1911 Encyclopædia Britannica/Timon of Phlius

19450071911 Encyclopædia Britannica, Volume 26 — Timon of Phlius

TIMON (c. 320-230), of Phlius, Greek sceptic philosopher and satirical poet, a pupil of Stilpo the Megarian and Pyrrho of Elis. Having made a fortune by teaching and lecturing in Chalcedon he spent the rest of his life chiefly at Athens, where he died. His writings (Diogenes Laertius, ix. ch. 12) were numerous both in prose and in verse: besides the Σίλλοι, he is said to have written epic poems, tragedies, comedies and satyric dramas. But he is best known as the author of the Σίλλοι, three books of sarcastic hexameter verses, written against the Greek philosophers.

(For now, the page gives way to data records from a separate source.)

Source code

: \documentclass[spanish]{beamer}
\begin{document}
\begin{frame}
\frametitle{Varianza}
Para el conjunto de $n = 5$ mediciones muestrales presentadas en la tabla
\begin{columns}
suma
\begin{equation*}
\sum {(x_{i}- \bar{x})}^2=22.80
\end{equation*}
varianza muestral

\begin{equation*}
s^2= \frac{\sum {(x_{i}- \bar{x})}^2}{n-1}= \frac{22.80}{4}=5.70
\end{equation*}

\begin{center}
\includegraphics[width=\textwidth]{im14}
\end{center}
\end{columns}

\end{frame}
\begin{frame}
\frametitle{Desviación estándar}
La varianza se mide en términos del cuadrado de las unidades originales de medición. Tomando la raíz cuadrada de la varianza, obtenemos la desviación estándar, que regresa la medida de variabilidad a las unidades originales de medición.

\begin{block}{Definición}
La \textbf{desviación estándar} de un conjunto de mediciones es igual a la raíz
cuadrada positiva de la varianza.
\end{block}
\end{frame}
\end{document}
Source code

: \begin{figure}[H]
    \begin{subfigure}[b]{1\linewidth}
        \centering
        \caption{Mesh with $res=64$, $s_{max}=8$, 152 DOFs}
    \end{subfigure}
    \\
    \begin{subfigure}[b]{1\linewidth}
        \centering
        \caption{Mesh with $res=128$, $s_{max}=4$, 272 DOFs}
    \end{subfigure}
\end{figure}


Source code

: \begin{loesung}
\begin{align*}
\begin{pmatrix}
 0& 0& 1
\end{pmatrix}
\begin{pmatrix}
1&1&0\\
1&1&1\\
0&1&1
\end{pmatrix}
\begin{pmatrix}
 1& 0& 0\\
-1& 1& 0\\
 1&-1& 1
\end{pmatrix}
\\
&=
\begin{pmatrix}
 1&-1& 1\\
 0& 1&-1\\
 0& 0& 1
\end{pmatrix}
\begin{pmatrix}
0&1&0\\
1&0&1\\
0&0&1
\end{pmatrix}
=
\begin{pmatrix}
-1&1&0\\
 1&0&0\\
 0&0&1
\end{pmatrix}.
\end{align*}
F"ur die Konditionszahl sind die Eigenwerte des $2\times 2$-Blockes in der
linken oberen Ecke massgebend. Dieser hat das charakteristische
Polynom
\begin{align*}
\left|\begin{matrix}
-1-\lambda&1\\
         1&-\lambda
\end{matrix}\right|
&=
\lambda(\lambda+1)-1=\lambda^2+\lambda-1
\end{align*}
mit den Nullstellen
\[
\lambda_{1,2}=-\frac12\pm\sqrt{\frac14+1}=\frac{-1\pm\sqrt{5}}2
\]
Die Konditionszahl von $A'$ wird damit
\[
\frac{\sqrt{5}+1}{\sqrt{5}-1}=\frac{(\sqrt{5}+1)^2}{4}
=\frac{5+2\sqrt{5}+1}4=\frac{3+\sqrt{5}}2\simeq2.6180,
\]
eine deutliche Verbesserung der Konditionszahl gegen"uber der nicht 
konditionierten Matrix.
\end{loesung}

The fragments that remain (about 140 lines or parts of lines, printed in F. W. A. Mullach, Frag. phil. graec, i. 84-98) show that Timon possessed some of the qualities of a great satirist, together with a command of the hexameter; but he had no loftier aim than to awaken laughter. Philosophers are "excessively cunning murderers of many wise saws" (v. 96); the only two whom he spares are Xenophanes; "the modest censor of Homer's lies" (v. 29), and Pyrrho, against whom " no other mortal dare contend " (v. 126). Besides the Σίλλοι we have some lines preserved from the Ίνδελμοί, a poem in elegiac verse, which appears to have inculcated the tenets of scepticism, and one or two fragments which cannot be with certainty assigned to either poem. There is a reference to Timon in Eus. Praep. Ev. xiv. (Eng. trans, by E. H. Gifford, 1903, p. 761). Fragments of his poems have been collected by Wolke, De graecorum syllis (Warsaw, 1820), Paul, Dissertatio de syllis (Berlin, 1821), and Wachsmuth, Sillographorum graec. reliquiae (Leipzig, 1885).